:: Work instructions ::
Could the entries below be transcribed word for word, with the pictures omitted?

:: Available data ::

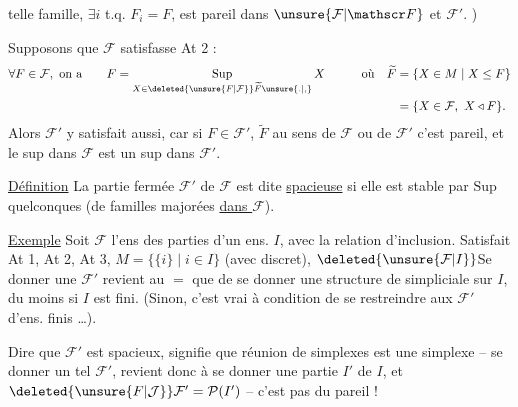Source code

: telle famille, $\exists i$ t.q. $F_i=F$, est  pareil dans $\unsure{\mathcal F|\mathscr F}$ et $\mathcal F'$. )

Supposons que $\mathcal F$ satisfasse At 2 :
\[
\begin{aligned}
\forall F\in\mathcal F,\ \text{on a}\qquad
 F&=\mathop{\mathrm{Sup}}\limits_{X\in\deleted{\unsure{F|\mathcal F}}\widetilde F\unsure{.|,}}X
 &\qquad \text{où}\quad \widetilde F&=\{X\in M\mid X\leq F\}\\
 &&&=\{X\in\mathcal F,\ X\triangleleft F\}.
\end{aligned}
\]
Alors $\mathcal F'$ y satisfait aussi, car si $F\in\mathcal F'$, $\widetilde F$ au sens de $\mathcal F$ ou de $\mathcal F'$ c'est pareil, et le sup dans $\mathcal F$ est un sup dans $\mathcal F'$.

\uline{Définition} \quad La partie fermée $\mathcal F'$  de $\mathcal F$ est dite \uline{spacieuse} si elle est stable par $\mathrm{Sup}$ quelconques (de familles majorées \uline{dans $\mathcal F$}).

\uline{Exemple} \quad Soit $\mathcal F$  l'ens des parties d'un ens. $I$,  avec la relation d'inclusion. Satisfait At 1, At 2, At 3,  $M=\{\{i\}\mid i\in I\}$ (avec  discret), 
$\deleted{\unsure{\mathcal F|I}}$Se donner une $\mathcal F'$  revient au $=$ que de se donner une structure de   simpliciale sur  $I$, du moins si $I$ est fini. (Sinon, c'est vrai à condition de se restreindre aux $\mathcal F'$  d'ens. finis \ldots).

Dire que $\mathcal F'$ est spacieux, signifie que  réunion de simplexes est une simplexe -- se donner un tel $\mathcal F'$, revient donc à se donner une partie $I'$ de $I$,  et $\deleted{\unsure{F|\mathcal J}}\mathcal F'=\mathcal P(I')$ -- c'est pas du  pareil !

:: Solution ::
Source code

: telle famille, $\exists i$ t.q. $F_i=F$, est  pareil dans $\unsure{\mathcal F|\mathscr F}$ et $\mathcal F'$. )

Supposons que $\mathcal F$ satisfasse At 2 :
\[
\begin{aligned}
\forall F\in\mathcal F,\ \text{on a}\qquad
 F&=\mathop{\mathrm{Sup}}\limits_{X\in\deleted{\unsure{F|\mathcal F}}\widetilde F\unsure{.|,}}X
 &\qquad \text{où}\quad \widetilde F&=\{X\in M\mid X\leq F\}\\
 &&&=\{X\in\mathcal F,\ X\triangleleft F\}.
\end{aligned}
\]
Alors $\mathcal F'$ y satisfait aussi, car si $F\in\mathcal F'$, $\widetilde F$ au sens de $\mathcal F$ ou de $\mathcal F'$ c'est pareil, et le sup dans $\mathcal F$ est un sup dans $\mathcal F'$.

\uline{Définition} \quad La partie fermée $\mathcal F'$  de $\mathcal F$ est dite \uline{spacieuse} si elle est stable par $\mathrm{Sup}$ quelconques (de familles majorées \uline{dans $\mathcal F$}).

\uline{Exemple} \quad Soit $\mathcal F$  l'ens des parties d'un ens. $I$,  avec la relation d'inclusion. Satisfait At 1, At 2, At 3,  $M=\{\{i\}\mid i\in I\}$ (avec  discret), 
$\deleted{\unsure{\mathcal F|I}}$Se donner une $\mathcal F'$  revient au $=$ que de se donner une structure de   simpliciale sur  $I$, du moins si $I$ est fini. (Sinon, c'est vrai à condition de se restreindre aux $\mathcal F'$  d'ens. finis \ldots).

Dire que $\mathcal F'$ est spacieux, signifie que  réunion de simplexes est une simplexe -- se donner un tel $\mathcal F'$, revient donc à se donner une partie $I'$ de $I$,  et $\deleted{\unsure{F|\mathcal J}}\mathcal F'=\mathcal P(I')$ -- c'est pas du  pareil !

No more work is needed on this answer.